Análisis estadístico del plan El análisis estadístico se realizará con el programa SPSS (versión 21.0 del software estadístico IBM SPSS, Armonk, NY, EE. UU.). Las variables categóricas se expresarán como números (n) y porcentajes (%), las variables continuas como media ± DE si se distribuyen normalmente, o mediana y rangos intercuartílicos en caso contrario. Cuando sea necesario se transformarán las variables que no tengan una distribución normal. P < 0,05 fue aceptado como estadísticamente significativo. Se realizará la prueba de Shapiro-Wilk para separar las variables paramétricas de las no paramétricas. Para detectar diferencias en las variables medidas antes y después del tratamiento con mepolizumab, se utilizará la prueba T para muestras pareadas para variables paramétricas o la prueba de rangos con signos de Wilcoxon para variables no paramétricas.

No existe un brazo de comparación ya que cada paciente se controla a sí mismo. Hay características basales (biomarcadores clínicos y de laboratorio) que se medirán al inicio, cada 3 meses y después de 52 semanas de completar el tratamiento. Los puntos finales del estudio incluyen el análisis de todos esos biomarcadores como la identificación de las características de los no respondedores y superrespondedores. Además, los criterios de valoración secundarios incluyen la evaluación de los biomarcadores mencionados en los métodos como evaluaciones. El análisis estadístico se realizará inicialmente con el número de pacientes que han completado el período de tratamiento de 52 semanas. En segundo lugar, se analizarán por separado los pacientes que no hayan completado el tratamiento de 52 semanas y finalmente se compararán estos dos grupos entre sí.

Más específicamente, con el análisis univariante (pruebas de muestras independientes bilaterales), los investigadores evaluarán las asociaciones/correlaciones entre todos los resultados iniciales en comparación con los que se obtuvieron después de los tratamientos con mepolizumab (cada 3 meses hasta 1 año de tratamiento): biomarcadores en esputo y en sangre , resultados clínicos. De manera similar, se evaluarán las asociaciones univariadas entre los resultados y las características personales/demográficas para identificar posibles factores de confusión. Las asociaciones significativas se probarán luego con modelos de regresión ajustados. Las asociaciones/correlaciones se evaluarán por separado en las características clínicas iniciales y cada 3 meses de seguimiento durante el tratamiento, así como al inicio y después de 1 año de tratamiento con mepolizumab. Además, se realizará un análisis de subgrupos para cada biomarcador para la identificación del nivel de biomarcador para la respuesta al tratamiento.

Para detectar diferencias en las variables medidas antes y después del tratamiento con mepolizumab, se utilizará la prueba T para muestras pareadas para variables paramétricas o la prueba de rangos con signos de Wilcoxon para variables no paramétricas.
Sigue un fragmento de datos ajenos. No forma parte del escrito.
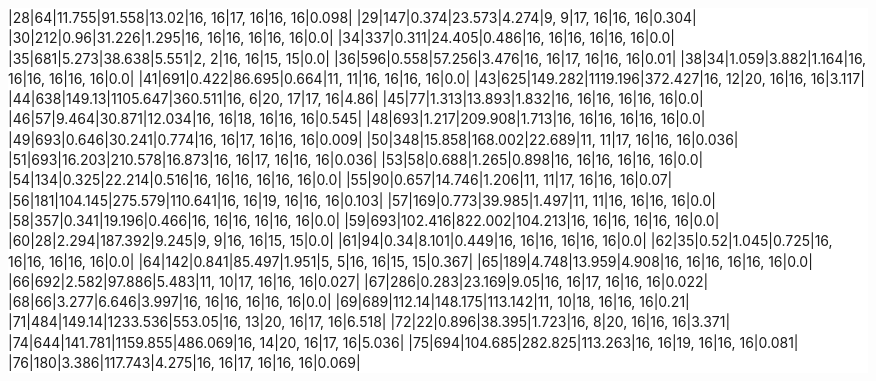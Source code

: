 |28|64|11.755|91.558|13.02|16, 16|17, 16|16, 16|0.098|
|29|147|0.374|23.573|4.274|9, 9|17, 16|16, 16|0.304|
|30|212|0.96|31.226|1.295|16, 16|16, 16|16, 16|0.0|
|34|337|0.311|24.405|0.486|16, 16|16, 16|16, 16|0.0|
|35|681|5.273|38.638|5.551|2, 2|16, 16|15, 15|0.0|
|36|596|0.558|57.256|3.476|16, 16|17, 16|16, 16|0.01|
|38|34|1.059|3.882|1.164|16, 16|16, 16|16, 16|0.0|
|41|691|0.422|86.695|0.664|11, 11|16, 16|16, 16|0.0|
|43|625|149.282|1119.196|372.427|16, 12|20, 16|16, 16|3.117|
|44|638|149.13|1105.647|360.511|16, 6|20, 17|17, 16|4.86|
|45|77|1.313|13.893|1.832|16, 16|16, 16|16, 16|0.0|
|46|57|9.464|30.871|12.034|16, 16|18, 16|16, 16|0.545|
|48|693|1.217|209.908|1.713|16, 16|16, 16|16, 16|0.0|
|49|693|0.646|30.241|0.774|16, 16|17, 16|16, 16|0.009|
|50|348|15.858|168.002|22.689|11, 11|17, 16|16, 16|0.036|
|51|693|16.203|210.578|16.873|16, 16|17, 16|16, 16|0.036|
|53|58|0.688|1.265|0.898|16, 16|16, 16|16, 16|0.0|
|54|134|0.325|22.214|0.516|16, 16|16, 16|16, 16|0.0|
|55|90|0.657|14.746|1.206|11, 11|17, 16|16, 16|0.07|
|56|181|104.145|275.579|110.641|16, 16|19, 16|16, 16|0.103|
|57|169|0.773|39.985|1.497|11, 11|16, 16|16, 16|0.0|
|58|357|0.341|19.196|0.466|16, 16|16, 16|16, 16|0.0|
|59|693|102.416|822.002|104.213|16, 16|16, 16|16, 16|0.0|
|60|28|2.294|187.392|9.245|9, 9|16, 16|15, 15|0.0|
|61|94|0.34|8.101|0.449|16, 16|16, 16|16, 16|0.0|
|62|35|0.52|1.045|0.725|16, 16|16, 16|16, 16|0.0|
|64|142|0.841|85.497|1.951|5, 5|16, 16|15, 15|0.367|
|65|189|4.748|13.959|4.908|16, 16|16, 16|16, 16|0.0|
|66|692|2.582|97.886|5.483|11, 10|17, 16|16, 16|0.027|
|67|286|0.283|23.169|9.05|16, 16|17, 16|16, 16|0.022|
|68|66|3.277|6.646|3.997|16, 16|16, 16|16, 16|0.0|
|69|689|112.14|148.175|113.142|11, 10|18, 16|16, 16|0.21|
|71|484|149.14|1233.536|553.05|16, 13|20, 16|17, 16|6.518|
|72|22|0.896|38.395|1.723|16, 8|20, 16|16, 16|3.371|
|74|644|141.781|1159.855|486.069|16, 14|20, 16|17, 16|5.036|
|75|694|104.685|282.825|113.263|16, 16|19, 16|16, 16|0.081|
|76|180|3.386|117.743|4.275|16, 16|17, 16|16, 16|0.069|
En concreto, los niveles de biomarcadores al inicio se compararán con los niveles después de 1 año de tratamiento con mepolizumab.

La respuesta general al tratamiento en un año (desde el inicio hasta 1 año después del inicio del tratamiento) para cada resultado se medirá con pruebas pareadas de muestras dependientes (pruebas pareadas paramétricas y no paramétricas) en cada paciente. Luego, la respuesta al tratamiento se definirá como el cambio (cambio absoluto y porcentual) del resultado en un año. Los investigadores evaluarán los predictores que influyen en la respuesta al tratamiento (cambio), como los biomarcadores, mediante el uso de modelos de regresión múltiple para cada resultado clinicopatológico. Para los resultados con más de 2 observaciones por sujeto durante el período de estudio, los investigadores utilizarán modelos mixtos utilizando las mediciones repetidas del resultado. Todas las pruebas serán bilaterales con un nivel de significancia estadística del 5%.